So, now we need to determine why the tests are running so slowly.
I wanted to rule out the possibility that the slow tests were making actual HTTP requests over the internet due to some mocking failure, so I ran all the tests with no internet connection, with the same results.

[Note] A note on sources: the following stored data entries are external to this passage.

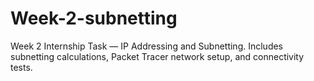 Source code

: # Week-2-subnetting
Week 2 Internship Task — IP Addressing and Subnetting. Includes subnetting calculations, Packet Tracer network setup, and connectivity tests.
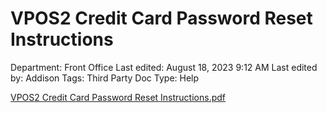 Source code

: # VPOS2 Credit Card Password Reset Instructions

Department: Front Office
Last edited: August 18, 2023 9:12 AM
Last edited by: Addison
Tags: Third Party Doc
Type: Help

[VPOS2 Credit Card Password Reset Instructions.pdf](VPOS2%20Credit%20Card%20Password%20Reset%20Instructions%20857b5656b26a4b61bd1e0f8e89694f49/VPOS2_Credit_Card_Password_Reset_Instructions.pdf) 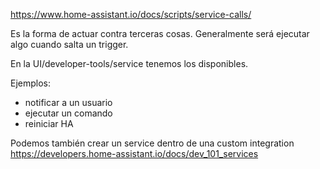 https://www.home-assistant.io/docs/scripts/service-calls/

Es la forma de actuar contra terceras cosas.
Generalmente será ejecutar algo cuando salta un trigger.

En la UI/developer-tools/service tenemos los disponibles.

Ejemplos:
 - notificar a un usuario
 - ejecutar un comando
 - reiniciar HA



Podemos también crear un service dentro de una custom integration
https://developers.home-assistant.io/docs/dev_101_services
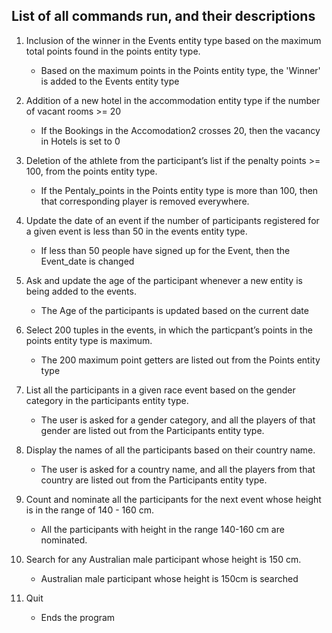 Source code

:## List of all commands run, and their descriptions

1. Inclusion‌ ‌of‌ ‌the‌ ‌winner‌ ‌in‌ ‌the‌ ‌Events‌ ‌entity‌ ‌type‌ ‌based‌ ‌on‌ ‌the‌ ‌maximum‌ ‌total‌‌
points‌ ‌found‌ ‌in‌ ‌the‌ ‌points‌ ‌entity‌ ‌type.‌ ‌
    - Based on the maximum points in the Points entity type, the 'Winner' is added to the Events entity type

2. Addition‌ ‌of‌ ‌a‌ ‌new‌ ‌hotel‌ ‌in‌ ‌the‌ ‌accommodation‌ ‌entity‌ ‌type‌ ‌if‌ ‌the‌ ‌number‌ ‌of‌‌
vacant‌ ‌rooms‌ ‌>=‌ ‌20‌ ‌
    - If the Bookings in the Accomodation2 crosses 20, then the vacancy in Hotels is set to 0 

3. Deletion‌ ‌of‌ ‌the‌ ‌athlete‌ ‌from‌ ‌the‌ ‌participant’s‌ ‌list‌ ‌if‌ ‌the‌ ‌penalty‌ ‌points‌ ‌>=‌ ‌100,‌‌
from‌ ‌the‌ ‌points‌ ‌entity‌ ‌type.‌ ‌
    - If the Pentaly_points in the Points entity type is more than 100, then that corresponding player is removed everywhere.

4. Update‌ ‌the‌ ‌date‌ ‌of‌ ‌an‌ ‌event‌ ‌if‌ ‌the‌ ‌number‌ ‌of‌ ‌participants‌ ‌registered‌ ‌for‌ ‌a‌‌
given‌ ‌event‌ ‌is‌ ‌less‌ ‌than‌ ‌50‌ ‌in‌ ‌the‌ ‌events‌ ‌entity‌ ‌type.‌ ‌
    - If less than 50 people have signed up for the Event, then the Event_date is changed

5. Ask‌ ‌and‌ ‌update‌ ‌the‌ ‌age‌ ‌of‌ ‌the‌ ‌participant‌ ‌whenever‌ ‌a‌ ‌new‌ ‌entity‌ ‌is‌ ‌being‌‌
added‌ ‌to‌ ‌the‌ ‌events.
    - The Age of the participants is updated based on the current date

6. Select‌ ‌200‌ ‌tuples‌ ‌in‌ ‌the‌ ‌events,‌ ‌in‌ ‌which‌ ‌the‌ ‌particpant’s‌ ‌points‌ ‌in‌ ‌the‌ ‌points‌‌
entity‌ ‌type‌ ‌is‌ ‌maximum.‌ ‌
    - The 200 maximum point getters are listed out from the Points entity type

7. List‌ ‌all‌ ‌the‌ ‌participants‌ ‌in‌ ‌a‌ ‌given‌ ‌race‌ ‌event‌ ‌based‌ ‌on‌ ‌the‌ ‌gender‌ ‌category‌ ‌in‌‌
the‌ ‌participants‌ ‌entity‌ ‌type.‌ ‌
    - The user is asked for a gender category, and all the players of that gender are listed out from the Participants entity type.

8. Display‌ ‌the‌ ‌names‌ ‌of‌ ‌all‌ ‌the‌ ‌participants‌ ‌based‌ ‌on‌ ‌their‌ ‌country‌ ‌name.‌ ‌
    - The user is asked for a country name, and all the players from that country are listed out from the Participants entity type.

9. Count‌ ‌and‌ ‌nominate‌ ‌all‌ ‌the‌ ‌participants‌ ‌for‌ ‌the‌ ‌next‌ ‌event‌ ‌whose‌ ‌height‌ ‌is‌ ‌in‌‌
the‌ ‌range‌ ‌of‌ ‌140‌ ‌-‌ ‌160‌ ‌cm.‌ ‌
    - All the participants with height in the range 140-160 cm are nominated. 

10. Search‌ ‌for‌ ‌any‌ ‌Australian‌ ‌male‌ ‌participant‌ ‌whose‌ ‌height‌ ‌is‌ ‌150‌ ‌cm.
    - Australian male participant whose height is 150cm is searched
    
11. Quit
    - Ends the program
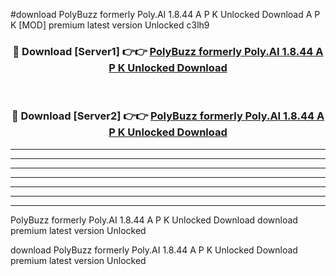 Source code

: #download PolyBuzz formerly Poly.AI 1.8.44 A P K Unlocked Download A P K [MOD] premium latest version Unlocked c3lh9 



<div align="center">
<h3>🔴 Download [Server1] 👉👉 <a href="https://apkdownload-94cd0.web.app/">PolyBuzz formerly Poly.AI 1.8.44 A P K Unlocked Download</a></h3><br>

<h3>🔴 Download [Server2] 👉👉 <a href="https://apkdownload-94cd0.web.app/">PolyBuzz formerly Poly.AI 1.8.44 A P K Unlocked Download</a></h3>
</div>





----------------------------------------------------------

----------------------------------------------------------

----------------------------------------------------------

----------------------------------------------------------

----------------------------------------------------------

----------------------------------------------------------

----------------------------------------------------------

PolyBuzz formerly Poly.AI 1.8.44 A P K Unlocked Download download premium latest version Unlocked

download PolyBuzz formerly Poly.AI 1.8.44 A P K Unlocked Download premium latest version Unlocked
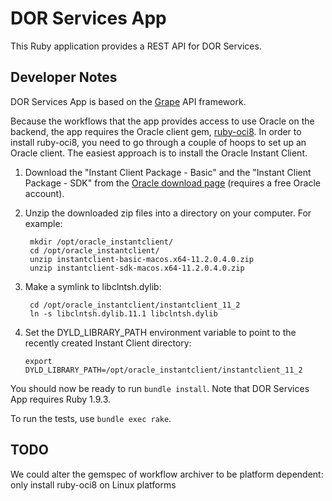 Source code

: # DOR Services App

This Ruby application provides a REST API for DOR Services.


## Developer Notes

DOR Services App is based on the [Grape](http://intridea.github.io/grape/) API framework.

Because the workflows that the app provides access to use Oracle on the backend, the app requires
the Oracle client gem, [ruby-oci8](https://github.com/kubo/ruby-oci8). In order to install
ruby-oci8, you need to go through a couple of hoops to set up an Oracle client. The easiest approach
is to install the Oracle Instant Client.

1. Download the "Instant Client Package - Basic" and the "Instant Client Package - SDK" from the
[Oracle download page](http://www.oracle.com/technetwork/topics/intel-macsoft-096467.html)
(requires a free Oracle account).

2. Unzip the downloaded zip files into a directory on your computer. For example:

        mkdir /opt/oracle_instantclient/
        cd /opt/oracle_instantclient/
        unzip instantclient-basic-macos.x64-11.2.0.4.0.zip
        unzip instantclient-sdk-macos.x64-11.2.0.4.0.zip

3. Make a symlink to libclntsh.dylib:

        cd /opt/oracle_instantclient/instantclient_11_2
        ln -s libclntsh.dylib.11.1 libclntsh.dylib

4. Set the DYLD\_LIBRARY\_PATH environment variable to point to the recently created Instant Client
directory:

   `export DYLD_LIBRARY_PATH=/opt/oracle_instantclient/instantclient_11_2`

You should now be ready to run `bundle install`. Note that DOR Services App requires Ruby 1.9.3.

To run the tests, use `bundle exec rake`.


## TODO

We could alter the gemspec of workflow archiver to be platform dependent: only install ruby-oci8 on Linux platforms
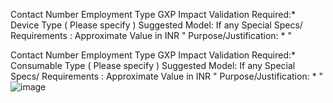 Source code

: 
Contact Number
Employment Type
GXP Impact Validation Required:*
Device Type ( Please specify )
Suggested Model:
If any Special Specs/ Requirements :
Approximate Value in INR
"
Purpose/Justification: *
"

Contact Number
Employment Type
GXP Impact Validation Required:*
Consumable Type ( Please specify )
Suggested Model:
If any Special Specs/ Requirements :
Approximate Value in INR
"
Purpose/Justification: *
"
![image](https://github.com/user-attachments/assets/44573288-6d91-4297-817f-bd06c4ed277f)
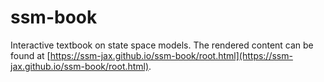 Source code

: # ssm-book
Interactive textbook on state space models.
The rendered content can be found at [https://ssm-jax.github.io/ssm-book/root.html](https://ssm-jax.github.io/ssm-book/root.html).
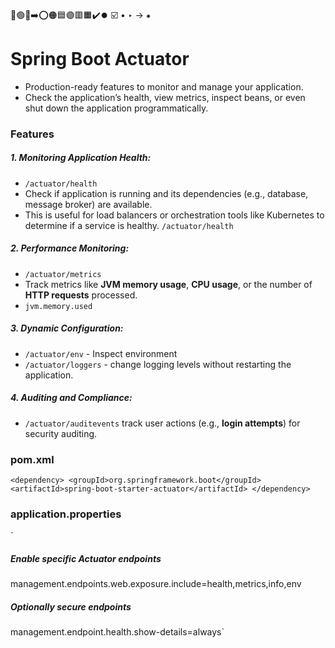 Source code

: 🔵🟢🔴➡️⭕🟠🟦🟣🟥🟧✔️⏺️ ☑️ • ‣ → ⁕

# Spring Boot Actuator

- Production-ready features to monitor and manage your application.
- Check the application’s health, view metrics, inspect beans, or even shut down the application programmatically.

### Features

##### 1. Monitoring Application Health:

- `/actuator/health`
- Check if application is running and its dependencies (e.g., database, message broker) are available.
- This is useful for load balancers or orchestration tools like Kubernetes to determine if a service is healthy.
  `/actuator/health`

##### 2. Performance Monitoring:

- `/actuator/metrics`
- Track metrics like **JVM memory usage**, **CPU usage**, or the number of **HTTP requests** processed.
- `jvm.memory.used`

##### 3. Dynamic Configuration:

- `/actuator/env` - Inspect environment
- `/actuator/loggers` - change logging levels without restarting the application.

##### 4. Auditing and Compliance:

- `/actuator/auditevents` track user actions (e.g., **login attempts**) for security auditing.

### pom.xml

`<dependency>
    <groupId>org.springframework.boot</groupId>
    <artifactId>spring-boot-starter-actuator</artifactId>
</dependency>`

### application.properties

`

##### Enable specific Actuator endpoints

management.endpoints.web.exposure.include=health,metrics,info,env

##### Optionally secure endpoints

management.endpoint.health.show-details=always`
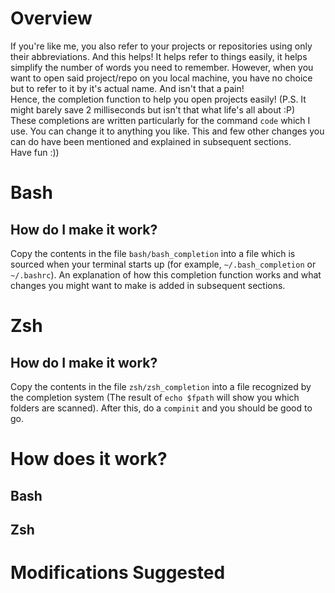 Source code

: # Overview
If you're like me, you also refer to your projects or repositories using only their abbreviations. And this helps! It helps refer to things easily, it helps simplify the number of words you need to remember. However, when you want to open said project/repo on you local machine, you have no choice but to refer to it by it's actual name. And isn't that a pain! \
Hence, the completion function to help you open projects easily! (P.S. It might barely save 2 milliseconds but isn't that what life's all about :P) \
These completions are written particularly for the command `code` which I use. You can change it to anything you like. This and few other changes you can do have been mentioned and explained in subsequent sections. \
Have fun :))

# Bash
## How do I make it work?
Copy the contents in the file `bash/bash_completion` into a file which is sourced when your terminal starts up (for example, `~/.bash_completion` or `~/.bashrc`). An explanation of how this completion function works and what changes you might want to make is added in subsequent sections.

# Zsh
## How do I make it work?
Copy the contents in the file `zsh/zsh_completion` into a file recognized by the completion system (The result of `echo $fpath` will show you which folders are scanned). After this, do a `compinit` and you should be good to go.

# How does it work?
## Bash
## Zsh

# Modifications Suggested
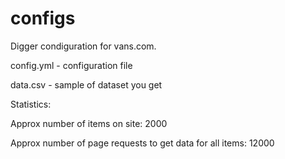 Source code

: # configs
Digger condiguration for vans.com.

config.yml - configuration file

data.csv - sample of dataset you get

Statistics:

Approx number of items on site: 2000

Approx number of page requests to get data for all items: 12000
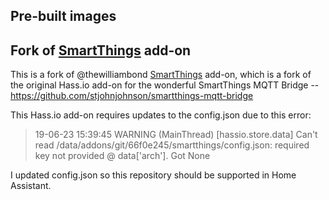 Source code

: ## Pre-built images

## Fork of [SmartThings](https://github.com/thewilliambond/hassio-addons/tree/master/smartthings) add-on 

This is a fork of @thewilliambond [SmartThings](https://github.com/thewilliambond/hassio-addons/tree/master/smartthings) add-on, which is a fork of the original Hass.io add-on for the wonderful SmartThings MQTT Bridge -- https://github.com/stjohnjohnson/smartthings-mqtt-bridge

This Hass.io add-on requires updates to the config.json due to this error:

> 19-06-23 15:39:45 WARNING (MainThread) [hassio.store.data] Can't read /data/addons/git/66f0e245/smartthings/config.json: required key not provided @ data['arch']. Got None

I updated config.json so this repository should be supported in Home Assistant.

Here are the runtimes for all the tests with runtime >= 1 second, run from the upgrade-openapi
branch:
138.46s call tests/test_api/test_submit_job.py::test_submit_many_jobs
100.27s call tests/test_api/test_submit_job.py::test_submit_exceeds_quota
99.81s call tests/test_api/test_list_jobs.py::test_list_jobs_date_start_and_end
18.89s call tests/test_api/test_submit_job.py::test_submit_good_autorift_granule_names
16.97s call tests/test_api/test_list_jobs.py::test_list_jobs_subscription_id
13.62s call tests/test_api/test_submit_job.py::test_submit_good_rtc_granule_names
8.92s call tests/test_api/test_submit_job.py::test_submit_multiple_job_types
8.63s call tests/test_api/test_submit_job.py::test_submit_mixed_job_parameters
8.17s call tests/test_dynamo/test_jobs.py::test_put_jobs_priority_overflow
7.87s call tests/test_api/test_list_jobs.py::test_list_jobs_by_type
7.58s call tests/test_api/test_submit_job.py::test_float_input
5.29s call tests/test_api/test_list_jobs.py::test_list_jobs_by_user_id
5.16s call tests/test_api/test_list_jobs.py::test_list_jobs
5.00s call tests/test_api/test_list_jobs.py::test_list_jobs_by_name
4.78s call tests/test_api/test_submit_job.py::test_submit_insar_gamma
4.54s call tests/test_api/test_submit_job.py::test_submit_job_granule_does_not_exist
3.97s call tests/test_api/test_submit_job.py::test_submit_job_without_name
3.90s call tests/test_api/test_submit_job.py::test_submit_one_job
2.61s call tests/test_api/test_list_jobs.py::test_list_jobs_by_status
2.41s call tests/test_api/test_get_job_by_id.py::test_get_job_by_id
2.41s call tests/test_api/test_submit_job.py::test_submit_autorift
1.54s call tests/test_api/test_submit_job.py::test_submit_validate_only
And here's the same for the tests run from develop
(with the older package versions):
16.26s call tests/test_dynamo/test_jobs.py::test_put_jobs_priority_overflow
1.99s call tests/test_api/test_validation.py::test_validate_jobs
1.57s call tests/test_api/test_submit_job.py::test_submit_many_jobs
So most tests are running much more slowly.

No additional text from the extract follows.